Apple-Plum Tarts with Rye-Cornmeal Crust
- ACTIVE: 20 MIN
- TOTAL TIME:
- SERVINGS: 4
These beautiful, rustic tarts from author Susan Spungen have a supertender, terrifically tasty crust made with rye flour and cornmeal. They’re extremely easy on the cook because they can be made ahead at any stage: The dough can be refrigerated for up to 3 days; the unbaked tarts can be refrigerated overnight; or the whole tarts can be baked and frozen, then reheated shortly before serving.
- 1 cup all-purpose flour
- 3/4 cup rye flour
- 1/4 cup cornmeal
- 2 tablespoons sugar
- 1 teaspoon salt
- 14 tablespoons cold unsalted butter, cubed
- 1/2 cup ice water
- 3 tablespoons unsalted butter
- 1/3 cup plus 2 tablespoons sugar, plus more for sprinkling
- 1/2 vanilla bean, split and seeds scraped
- 6 tart apples (2 3/4 pounds), such as Granny Smith, peeled, cored and cut into 20 wedges each
- 1/2 lemon, juiced
- 4 red or black plums (3/4 pound), pitted and cut into 16 wedges each
- 2 tablespoons all-purpose flour
- Crème fraîche or vanilla ice cream, for serving
- Make the Dough In a food processor, pulse both flours with the cornmeal, sugar and salt. Add the butter and pulse until the mixture resembles coarse meal with some pea-size pieces of butter still visible. Sprinkle the ice water over the mixture and pulse until the dough just starts to come together; you should still see small pieces of butter. Scrape the dough out onto a work surface and gather it together. Quarter the dough and form into four 1/2-inch-thick disks. Wrap the disks in plastic and refrigerate until well chilled, at least 1 hour.

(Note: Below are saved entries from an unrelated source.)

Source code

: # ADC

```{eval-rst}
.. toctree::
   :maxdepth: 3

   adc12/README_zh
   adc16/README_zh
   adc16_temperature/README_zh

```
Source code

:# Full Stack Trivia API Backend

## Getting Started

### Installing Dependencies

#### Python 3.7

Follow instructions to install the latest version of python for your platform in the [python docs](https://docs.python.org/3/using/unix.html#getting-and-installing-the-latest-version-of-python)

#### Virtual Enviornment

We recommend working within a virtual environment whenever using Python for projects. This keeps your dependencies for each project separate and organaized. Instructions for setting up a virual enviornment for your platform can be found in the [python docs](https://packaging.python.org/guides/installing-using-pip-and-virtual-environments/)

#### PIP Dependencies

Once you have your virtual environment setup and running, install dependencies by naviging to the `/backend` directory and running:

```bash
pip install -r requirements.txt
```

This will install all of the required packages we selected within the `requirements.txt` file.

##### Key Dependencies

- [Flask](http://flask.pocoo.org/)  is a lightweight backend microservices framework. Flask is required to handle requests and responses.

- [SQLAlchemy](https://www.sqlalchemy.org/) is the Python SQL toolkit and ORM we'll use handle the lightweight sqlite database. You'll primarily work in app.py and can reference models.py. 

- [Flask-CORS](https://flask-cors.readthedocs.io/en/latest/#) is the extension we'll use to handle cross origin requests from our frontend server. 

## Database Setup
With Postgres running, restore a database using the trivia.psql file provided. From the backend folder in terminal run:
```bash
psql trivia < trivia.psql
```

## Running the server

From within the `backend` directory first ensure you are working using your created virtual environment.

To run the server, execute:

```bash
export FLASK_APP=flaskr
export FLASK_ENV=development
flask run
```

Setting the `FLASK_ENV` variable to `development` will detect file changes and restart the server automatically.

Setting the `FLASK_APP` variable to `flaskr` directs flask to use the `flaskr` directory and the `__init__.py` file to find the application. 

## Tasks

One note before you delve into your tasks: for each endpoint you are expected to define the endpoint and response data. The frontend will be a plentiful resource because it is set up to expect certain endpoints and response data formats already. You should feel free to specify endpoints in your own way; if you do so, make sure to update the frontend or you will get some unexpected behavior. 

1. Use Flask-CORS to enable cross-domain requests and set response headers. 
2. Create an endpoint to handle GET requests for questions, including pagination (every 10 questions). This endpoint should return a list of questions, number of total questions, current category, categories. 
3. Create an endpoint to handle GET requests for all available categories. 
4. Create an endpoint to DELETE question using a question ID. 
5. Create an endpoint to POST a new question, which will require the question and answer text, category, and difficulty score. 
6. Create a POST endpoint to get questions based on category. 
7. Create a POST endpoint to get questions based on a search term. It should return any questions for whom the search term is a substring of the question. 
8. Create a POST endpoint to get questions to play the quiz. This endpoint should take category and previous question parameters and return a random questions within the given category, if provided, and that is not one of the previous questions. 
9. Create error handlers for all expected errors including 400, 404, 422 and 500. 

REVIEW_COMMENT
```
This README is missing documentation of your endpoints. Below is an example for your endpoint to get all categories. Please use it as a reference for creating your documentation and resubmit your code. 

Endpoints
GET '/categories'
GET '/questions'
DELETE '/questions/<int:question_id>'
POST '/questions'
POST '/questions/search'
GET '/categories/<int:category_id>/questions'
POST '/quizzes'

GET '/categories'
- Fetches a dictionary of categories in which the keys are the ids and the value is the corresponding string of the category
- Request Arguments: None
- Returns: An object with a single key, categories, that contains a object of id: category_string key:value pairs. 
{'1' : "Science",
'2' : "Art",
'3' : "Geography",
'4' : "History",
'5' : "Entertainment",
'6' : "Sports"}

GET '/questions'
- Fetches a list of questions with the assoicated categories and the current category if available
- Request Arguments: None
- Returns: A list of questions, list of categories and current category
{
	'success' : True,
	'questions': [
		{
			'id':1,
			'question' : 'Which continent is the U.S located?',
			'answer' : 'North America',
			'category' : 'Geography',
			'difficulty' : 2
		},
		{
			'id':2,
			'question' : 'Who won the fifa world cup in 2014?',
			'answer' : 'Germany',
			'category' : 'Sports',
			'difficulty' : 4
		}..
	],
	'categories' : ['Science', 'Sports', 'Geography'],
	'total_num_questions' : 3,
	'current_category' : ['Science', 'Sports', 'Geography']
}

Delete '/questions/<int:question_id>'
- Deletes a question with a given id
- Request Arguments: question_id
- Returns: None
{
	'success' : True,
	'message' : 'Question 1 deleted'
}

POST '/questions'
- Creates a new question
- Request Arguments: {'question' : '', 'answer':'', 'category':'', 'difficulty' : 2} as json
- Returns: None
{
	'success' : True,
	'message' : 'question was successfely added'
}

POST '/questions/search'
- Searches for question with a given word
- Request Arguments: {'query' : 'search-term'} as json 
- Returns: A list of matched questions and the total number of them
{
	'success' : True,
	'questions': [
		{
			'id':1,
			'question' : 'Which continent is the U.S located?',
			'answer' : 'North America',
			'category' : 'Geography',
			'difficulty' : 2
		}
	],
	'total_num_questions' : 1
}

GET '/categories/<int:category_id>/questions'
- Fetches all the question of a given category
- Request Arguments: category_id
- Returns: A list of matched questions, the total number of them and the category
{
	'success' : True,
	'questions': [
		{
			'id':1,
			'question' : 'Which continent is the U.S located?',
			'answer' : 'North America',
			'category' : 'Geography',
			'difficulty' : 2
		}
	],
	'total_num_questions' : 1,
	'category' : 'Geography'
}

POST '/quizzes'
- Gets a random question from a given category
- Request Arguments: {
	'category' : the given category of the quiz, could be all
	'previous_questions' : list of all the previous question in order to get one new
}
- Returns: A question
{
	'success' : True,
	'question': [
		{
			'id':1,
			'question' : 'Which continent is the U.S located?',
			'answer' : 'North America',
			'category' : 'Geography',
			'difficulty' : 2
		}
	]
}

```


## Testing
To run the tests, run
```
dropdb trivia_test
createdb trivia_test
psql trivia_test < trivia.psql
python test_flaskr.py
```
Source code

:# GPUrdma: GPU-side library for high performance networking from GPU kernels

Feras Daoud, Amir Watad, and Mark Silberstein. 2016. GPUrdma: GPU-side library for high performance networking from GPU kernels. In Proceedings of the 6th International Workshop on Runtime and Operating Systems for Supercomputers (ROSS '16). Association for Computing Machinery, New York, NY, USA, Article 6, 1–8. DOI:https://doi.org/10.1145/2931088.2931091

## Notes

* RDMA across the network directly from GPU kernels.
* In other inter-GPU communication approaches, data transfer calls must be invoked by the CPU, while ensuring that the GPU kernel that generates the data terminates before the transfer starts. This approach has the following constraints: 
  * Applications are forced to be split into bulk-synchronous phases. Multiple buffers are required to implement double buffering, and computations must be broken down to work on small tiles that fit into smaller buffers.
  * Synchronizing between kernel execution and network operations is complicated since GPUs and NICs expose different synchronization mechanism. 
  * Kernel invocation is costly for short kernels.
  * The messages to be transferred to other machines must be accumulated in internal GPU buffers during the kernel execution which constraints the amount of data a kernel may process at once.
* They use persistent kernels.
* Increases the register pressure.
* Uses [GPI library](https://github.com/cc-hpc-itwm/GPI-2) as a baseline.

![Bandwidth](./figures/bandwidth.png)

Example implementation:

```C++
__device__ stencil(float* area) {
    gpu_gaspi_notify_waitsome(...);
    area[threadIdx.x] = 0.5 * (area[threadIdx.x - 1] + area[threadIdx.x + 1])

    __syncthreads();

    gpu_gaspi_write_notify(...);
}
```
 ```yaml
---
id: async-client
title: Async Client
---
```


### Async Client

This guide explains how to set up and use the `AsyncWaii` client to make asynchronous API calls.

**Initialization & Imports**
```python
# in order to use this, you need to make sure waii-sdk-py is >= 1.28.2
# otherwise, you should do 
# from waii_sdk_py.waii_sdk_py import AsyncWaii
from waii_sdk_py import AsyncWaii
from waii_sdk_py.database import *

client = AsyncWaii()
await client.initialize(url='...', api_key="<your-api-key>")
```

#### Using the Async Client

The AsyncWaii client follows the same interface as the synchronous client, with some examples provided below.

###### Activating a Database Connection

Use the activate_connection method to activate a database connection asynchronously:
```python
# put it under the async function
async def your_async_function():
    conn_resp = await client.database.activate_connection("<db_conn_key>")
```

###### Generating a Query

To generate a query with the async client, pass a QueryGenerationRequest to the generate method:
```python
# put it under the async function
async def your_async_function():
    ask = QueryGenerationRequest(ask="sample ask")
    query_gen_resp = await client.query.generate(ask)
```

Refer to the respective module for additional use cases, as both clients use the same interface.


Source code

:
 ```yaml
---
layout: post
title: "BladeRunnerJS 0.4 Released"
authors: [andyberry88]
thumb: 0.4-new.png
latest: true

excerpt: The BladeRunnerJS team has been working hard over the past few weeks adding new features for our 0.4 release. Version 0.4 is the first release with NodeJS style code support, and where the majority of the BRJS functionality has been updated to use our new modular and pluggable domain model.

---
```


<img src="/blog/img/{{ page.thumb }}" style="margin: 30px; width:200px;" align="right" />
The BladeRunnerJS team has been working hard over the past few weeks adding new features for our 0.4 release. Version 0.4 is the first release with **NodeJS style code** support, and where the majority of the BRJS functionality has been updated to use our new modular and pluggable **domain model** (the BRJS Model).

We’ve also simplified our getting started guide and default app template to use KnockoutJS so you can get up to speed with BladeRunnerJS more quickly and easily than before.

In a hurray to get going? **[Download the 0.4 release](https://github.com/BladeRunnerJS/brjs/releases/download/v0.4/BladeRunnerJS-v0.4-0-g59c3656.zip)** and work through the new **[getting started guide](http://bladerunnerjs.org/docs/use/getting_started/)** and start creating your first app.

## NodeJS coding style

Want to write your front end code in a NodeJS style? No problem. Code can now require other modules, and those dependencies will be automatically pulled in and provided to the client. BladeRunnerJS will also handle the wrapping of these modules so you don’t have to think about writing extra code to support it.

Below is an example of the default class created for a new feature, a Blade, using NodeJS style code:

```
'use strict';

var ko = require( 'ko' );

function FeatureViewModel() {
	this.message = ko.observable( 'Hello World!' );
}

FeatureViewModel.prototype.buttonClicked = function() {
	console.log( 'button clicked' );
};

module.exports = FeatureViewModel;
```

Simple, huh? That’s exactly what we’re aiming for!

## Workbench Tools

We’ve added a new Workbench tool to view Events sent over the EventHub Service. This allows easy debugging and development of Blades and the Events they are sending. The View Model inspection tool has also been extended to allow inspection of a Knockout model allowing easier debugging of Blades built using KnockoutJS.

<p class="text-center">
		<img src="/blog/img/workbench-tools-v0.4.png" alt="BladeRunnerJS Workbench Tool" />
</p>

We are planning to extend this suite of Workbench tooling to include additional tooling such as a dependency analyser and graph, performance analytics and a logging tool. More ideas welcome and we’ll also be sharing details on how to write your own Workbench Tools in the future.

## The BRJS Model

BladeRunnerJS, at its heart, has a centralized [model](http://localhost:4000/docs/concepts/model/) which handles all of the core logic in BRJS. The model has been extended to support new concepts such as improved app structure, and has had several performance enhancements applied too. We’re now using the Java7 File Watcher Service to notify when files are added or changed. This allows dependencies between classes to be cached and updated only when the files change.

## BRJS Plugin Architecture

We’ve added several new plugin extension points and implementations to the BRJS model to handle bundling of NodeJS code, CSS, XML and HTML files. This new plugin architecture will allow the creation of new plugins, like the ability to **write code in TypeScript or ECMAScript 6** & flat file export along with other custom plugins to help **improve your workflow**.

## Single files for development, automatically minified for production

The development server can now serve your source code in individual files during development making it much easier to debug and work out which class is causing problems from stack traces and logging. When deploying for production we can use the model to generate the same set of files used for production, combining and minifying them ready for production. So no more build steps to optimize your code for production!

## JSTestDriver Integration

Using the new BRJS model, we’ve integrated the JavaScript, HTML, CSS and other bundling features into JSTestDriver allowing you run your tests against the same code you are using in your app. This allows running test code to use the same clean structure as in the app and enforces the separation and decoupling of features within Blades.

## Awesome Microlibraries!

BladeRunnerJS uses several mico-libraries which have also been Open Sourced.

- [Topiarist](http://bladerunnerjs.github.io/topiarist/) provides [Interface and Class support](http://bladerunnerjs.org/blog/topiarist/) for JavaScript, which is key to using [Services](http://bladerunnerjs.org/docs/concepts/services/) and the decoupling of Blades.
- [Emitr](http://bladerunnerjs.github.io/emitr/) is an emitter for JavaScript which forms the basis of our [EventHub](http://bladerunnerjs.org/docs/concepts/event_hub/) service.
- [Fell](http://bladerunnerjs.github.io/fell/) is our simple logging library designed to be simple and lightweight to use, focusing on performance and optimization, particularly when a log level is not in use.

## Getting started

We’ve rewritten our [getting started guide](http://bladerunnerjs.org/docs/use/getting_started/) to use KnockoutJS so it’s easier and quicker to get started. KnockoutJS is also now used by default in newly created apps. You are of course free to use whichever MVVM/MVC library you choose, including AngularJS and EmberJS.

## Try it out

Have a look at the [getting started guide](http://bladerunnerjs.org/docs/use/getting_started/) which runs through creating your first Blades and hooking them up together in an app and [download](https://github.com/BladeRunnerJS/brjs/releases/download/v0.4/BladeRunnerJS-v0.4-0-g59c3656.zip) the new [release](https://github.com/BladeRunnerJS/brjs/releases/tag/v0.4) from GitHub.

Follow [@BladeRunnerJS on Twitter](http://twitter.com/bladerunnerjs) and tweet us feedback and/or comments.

- Meanwhile, Prepare the Filling In a large saucepan, melt the butter. Add 1/3 cup of the sugar and the vanilla seeds and cook over moderately high heat, stirring constantly, until the sugar turns light amber, about 1 minute. Add the apples and lemon juice and cook, stirring occasionally, until all of the liquid has evaporated and the apples begin to caramelize, 11 minutes. Transfer to a bowl to cool, then stir in the plums.
- Preheat the oven to 400°. On a lightly floured work surface, roll out each disk of dough to a 6-inch round, a scant 1/4 inch thick. Transfer the rounds to 2 baking sheets lined with parchment paper. Mix the remaining 2 tablespoons of sugar with the flour and sprinkle evenly in the center of the dough rounds. Spoon the apple-plum filling over the dough, leaving a 1 1/2-inch border. Fold the dough border over the filling, leaving the centers exposed. Lightly brush the tart rims with water and liberally sprinkle them with sugar.
- Bake the tarts for about 35 minutes, until the crust is browned and the filling is bubbling. Let cool slightly on the baking sheets, then transfer the tarts to a rack and let cool completely, at least 30 minutes. Serve with crème fraîche or vanilla ice cream.